Until recently, the menu at Dong Yang was a series of brightly colored sheets of construction paper taped above the ordering window. The Korean on these signs was likely clear and descriptive, but the English was not. On my first visit, I was surprised to find that my short ribs and vegetable soup were not two separate beasts but a single boiled one. Serves me right. Thankfully, a well-lit, fully bilingual menu has taken the place of the old tag-board signs. Be warned that the portions, like the dishes, are hearty. Regardless of your plans, this will be the biggest and most fermented meal you eat all day.

Most dishes come with banchan, a set of five or six cold side dishes, forever rotating. You can count on honest-to-goodness, regular Napa cabbage kimchi (not much like the $10-a-jar co-op substitute), often daikon kimchi, boiled seaweed, and all sorts of other tasty vittles. Recent selections have included potatoes with a light chili and sesame oil, a small green salad, cold tofu noodles with sesame oil, and other creatures. You’re free to nibble and mix the banchan with your main dish. You can certainly be more adventurous and try the gimbap, a Korean take on sushi, or give in to curiosity and order the seafood pancake (it’s real, and apparently pretty popular), but for the uninitiated or the more Minnesotan palates or really, anyone, bulletproof choices include the hot bibimbap and the grilled beef short ribs, galbi.

Julie Boehmer / Heavy Table

Bibimbap is rice, seasoned veggies, sometimes a meat (marinated beef, most recently), all with an over-easy fried egg thrown on top, and here’s the kicker, served in a blazing hot stone bowl (about $10). This may not come as a revelation to people who regularly eat Korean food, Korean-Americans not excepted, but it floored me. You mix the dish yourself while it gets crispy and golden all up in that hot bowl. While you’re eating, the stone bowl somehow continues to produce delicate flakes of sticky, crunchy rice. The galbi is served on a plate of seared onions, once again in a crazy-hot dish, but in an iron skillet this time instead of a stone bowl ($13). The pork is tender, well-marinated, terribly juicy, and covered with a sesame seed and oil drizzle. Hot, tasty magic.

Food like this can steel you for the coming months. It’s true, we’ve entered the long desolate steppe of the Minnesota winter. There is no prospect of change in the weather or the politics. When spring comes, if it ever does, you’ll have forgotten what it feels like to hope or walk around outside in short sleeves. With such a dim, white-out-blurred horizon, the wisest thing any of us can do is to eat hearty, shy not from the BBQ grilled ribs and fermented veggies, and, whenever possible, order dishes that arrive in dangerously hot stone bowls.
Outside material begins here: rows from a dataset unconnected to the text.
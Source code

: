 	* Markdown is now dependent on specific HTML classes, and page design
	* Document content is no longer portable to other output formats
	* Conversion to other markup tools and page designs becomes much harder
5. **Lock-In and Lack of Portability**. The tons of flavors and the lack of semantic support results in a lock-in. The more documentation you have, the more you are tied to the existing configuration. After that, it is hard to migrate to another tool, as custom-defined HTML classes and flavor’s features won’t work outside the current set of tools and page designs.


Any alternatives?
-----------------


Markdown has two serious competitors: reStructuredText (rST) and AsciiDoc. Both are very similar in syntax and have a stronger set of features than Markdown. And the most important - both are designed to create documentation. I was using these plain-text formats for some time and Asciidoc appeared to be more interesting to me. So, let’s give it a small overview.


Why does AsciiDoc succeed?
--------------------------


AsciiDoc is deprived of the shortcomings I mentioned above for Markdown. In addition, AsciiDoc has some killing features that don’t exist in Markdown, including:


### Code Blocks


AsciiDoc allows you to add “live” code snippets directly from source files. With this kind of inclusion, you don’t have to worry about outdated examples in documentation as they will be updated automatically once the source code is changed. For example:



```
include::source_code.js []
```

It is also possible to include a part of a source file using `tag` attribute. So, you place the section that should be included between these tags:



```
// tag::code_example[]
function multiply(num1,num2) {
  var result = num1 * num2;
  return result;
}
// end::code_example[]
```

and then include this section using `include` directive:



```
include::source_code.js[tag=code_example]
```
BEST BET: The hot bibimbap is always good, as are the grilled short ribs. Gimbap, a sort of Korean sushi, and seafood pancakes may suit the tastes of more adventurous eaters.
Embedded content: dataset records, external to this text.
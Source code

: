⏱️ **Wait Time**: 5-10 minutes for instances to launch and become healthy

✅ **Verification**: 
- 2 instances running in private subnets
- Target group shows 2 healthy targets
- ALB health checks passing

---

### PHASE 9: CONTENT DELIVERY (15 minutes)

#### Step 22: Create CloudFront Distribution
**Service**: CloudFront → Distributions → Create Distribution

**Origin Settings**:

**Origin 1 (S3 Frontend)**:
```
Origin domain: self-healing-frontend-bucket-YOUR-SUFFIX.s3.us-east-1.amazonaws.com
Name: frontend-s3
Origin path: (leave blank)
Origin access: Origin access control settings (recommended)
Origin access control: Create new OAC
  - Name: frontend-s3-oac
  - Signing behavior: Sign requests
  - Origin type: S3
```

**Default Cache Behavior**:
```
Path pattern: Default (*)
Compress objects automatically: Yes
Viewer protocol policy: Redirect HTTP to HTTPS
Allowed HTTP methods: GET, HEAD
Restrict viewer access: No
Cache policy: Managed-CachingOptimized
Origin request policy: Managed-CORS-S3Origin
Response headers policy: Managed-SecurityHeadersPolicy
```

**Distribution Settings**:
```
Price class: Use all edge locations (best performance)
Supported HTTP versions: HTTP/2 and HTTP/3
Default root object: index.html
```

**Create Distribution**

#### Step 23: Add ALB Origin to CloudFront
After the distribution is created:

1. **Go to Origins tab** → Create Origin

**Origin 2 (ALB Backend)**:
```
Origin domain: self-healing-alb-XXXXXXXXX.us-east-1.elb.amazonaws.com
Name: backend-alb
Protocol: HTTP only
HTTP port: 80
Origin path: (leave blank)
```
Dong Yang Oriental Food [no website]

735 45th Ave NE
Minneapolis, MN 55421
763.571.2009
OWNER: Tae Yang
HOURS:
Mon-Sat 10am-8pm (last orders taken at 7:30pm)
Sun 10am-6pm (last orders taken at 5:30pm)
BAR: No alcohol
RESERVATIONS / RECOMMENDED: No / No
ENTREE RANGE: $6-14

7 Comments

  1. Russ

    A truly enjoyable piece. Food reviews too often seem to be lessons in literary cuteness. The spontaneous bursts of color in this story added nicely to it’s flavor.

  2. Mister Patrick

    Dong Yang is really an excellent restaurant, and that whole strip mall is a gem. Check out the great Indian chaat place next to Pooja groceries. For those of us on the eastern side of town, Cafe Sole on Snelling is the other great Korean gem.

  3. Trisha Neuman

    I swear you had done a story on this before, but I can’t find it. What are the unique places to eat along the I-94 corridor from the cities to Madison. I can think of a few but there has to be many more and better options than the typical fast food or fried food.